Optimizing Correlated Subqueries with Semi Joins in PostgreSQL and YugabyteDB

Mark Peacock

Yugabyte expert Mark Peacock recently encountered a query in YugabyteDB (PostgreSQL) involving a correlated subquery written with ANSI join syntax. Correlated subquery optimization is a common topic, but this experience raised some valuable nuances in query structuring and PostgreSQL’s handling of EXISTS clauses. It also showed how this can differ in PRE-ANSI join syntax.

This blog explores a real-world optimization scenario in YugabyteDB (and PostgreSQL), where a correlated subquery is executed inefficiently due to nested loop overhead.

Below Mark details how PostgreSQL internally handles EXISTS clauses and highlights the importance of understanding Semi Join versus SubPlan. He shares insights from query planning analysis (using EXPLAIN ANALYZE) and covers the (surprisingly!) subtle impact of SQL syntax (ANSI vs. pre-ANSI).

The Original Problematic Query

SELECT product_id, product_name
FROM products
WHERE EXISTS (
    SELECT 1
    FROM orders o
    JOIN order_products op ON op.order_id = o.id AND op.product_id = products.product_id
    JOIN customers c ON o.customer_id = c.customer_id
    WHERE (NOT o.international OR o.sales_rep = 987654)
      AND o.cancelled = FALSE
      AND c.region IN (987654, 12345, 67890, 112233, 445566)
)
ORDER BY LOWER(product_name)
LIMIT 100;

The original query may have been inefficient as it used a correlated subquery in a way where the inner query depended on values from the outer query (op.product_id = products.product_id). A correlated subquery executes once for every row in the outer query. In this scenario, the inner query repeatedly executed nested loops, resulting in overhead.

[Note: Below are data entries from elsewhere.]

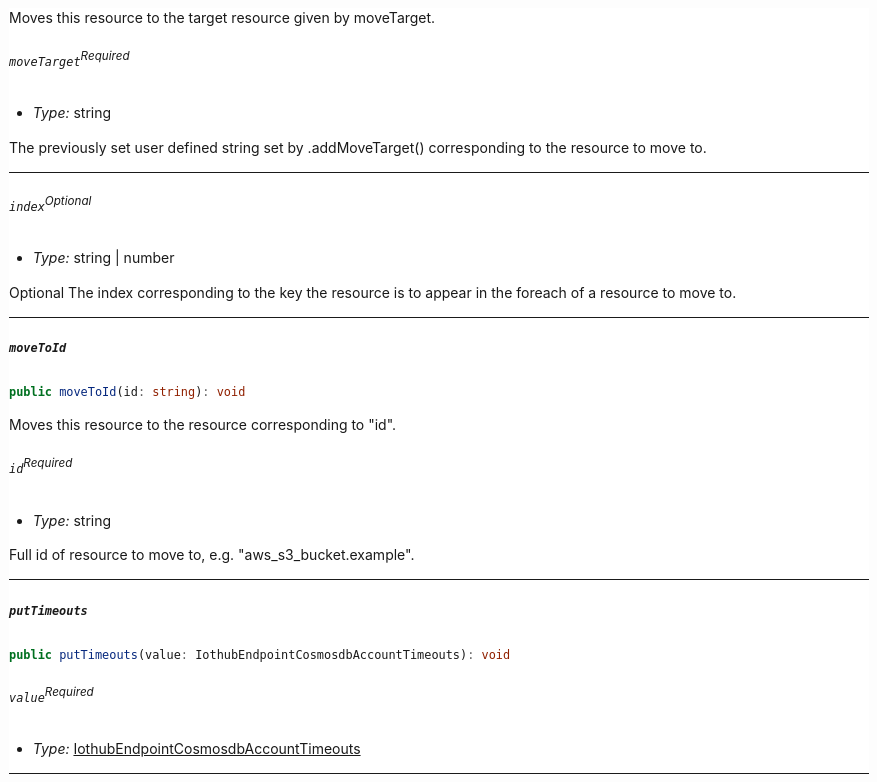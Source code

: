 Moves this resource to the target resource given by moveTarget.

###### `moveTarget`<sup>Required</sup> <a name="moveTarget" id="@cdktf/provider-azurerm.iothubEndpointCosmosdbAccount.IothubEndpointCosmosdbAccount.moveTo.parameter.moveTarget"></a>

- *Type:* string

The previously set user defined string set by .addMoveTarget() corresponding to the resource to move to.

---

###### `index`<sup>Optional</sup> <a name="index" id="@cdktf/provider-azurerm.iothubEndpointCosmosdbAccount.IothubEndpointCosmosdbAccount.moveTo.parameter.index"></a>

- *Type:* string | number

Optional The index corresponding to the key the resource is to appear in the foreach of a resource to move to.

---

##### `moveToId` <a name="moveToId" id="@cdktf/provider-azurerm.iothubEndpointCosmosdbAccount.IothubEndpointCosmosdbAccount.moveToId"></a>

```typescript
public moveToId(id: string): void
```

Moves this resource to the resource corresponding to "id".

###### `id`<sup>Required</sup> <a name="id" id="@cdktf/provider-azurerm.iothubEndpointCosmosdbAccount.IothubEndpointCosmosdbAccount.moveToId.parameter.id"></a>

- *Type:* string

Full id of resource to move to, e.g. "aws_s3_bucket.example".

---

##### `putTimeouts` <a name="putTimeouts" id="@cdktf/provider-azurerm.iothubEndpointCosmosdbAccount.IothubEndpointCosmosdbAccount.putTimeouts"></a>

```typescript
public putTimeouts(value: IothubEndpointCosmosdbAccountTimeouts): void
```

###### `value`<sup>Required</sup> <a name="value" id="@cdktf/provider-azurerm.iothubEndpointCosmosdbAccount.IothubEndpointCosmosdbAccount.putTimeouts.parameter.value"></a>

- *Type:* <a href="#@cdktf/provider-azurerm.iothubEndpointCosmosdbAccount.IothubEndpointCosmosdbAccountTimeouts">IothubEndpointCosmosdbAccountTimeouts</a>

---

Identifying Performance Issues Through EXPLAIN (ANALYZE)

Limit
  ->  Index Only Scan using product_index on products
        Filter: (SubPlan 1)
        Rows Removed by Filter: 1119
        SubPlan 1
          ->  YB Batched Nested Loop Join
                Join Filter: (o.customer_id = c.customer_id)
                Rows: 0 Loops: 1219
                ->  YB Batched Nested Loop Join
                      Join Filter: (o.id = op.order_id)
                      Rows: 2 Loops: 1219
                      ->  Index Scan using product_order_index on order_products op
                            Index Cond: (product_id = products.product_id)
                            Rows: 3 Loops: 1219
                      ->  Index Scan using orders_pkey on orders o
                            Index Cond: (id = op.order_id)
                            Filter: ((NOT cancelled)
                            AND ((NOT international) OR (sales_rep = 987654)))
                            Rows: 2 Loops: 1087
                ->  Index Scan using customers_pkey on customers c
                      Index Cond: (customer_id = o.customer_id)
                      Filter: (region = ANY ('{987654,12345,67890,112233,445566}'))
                      Rows: 0 Loops: 804

The execution plan indicated something wasn’t right. The execution plan shows a correlated subquery executed once per product row, involving multiple nested loops joining order_products, orders, and customers.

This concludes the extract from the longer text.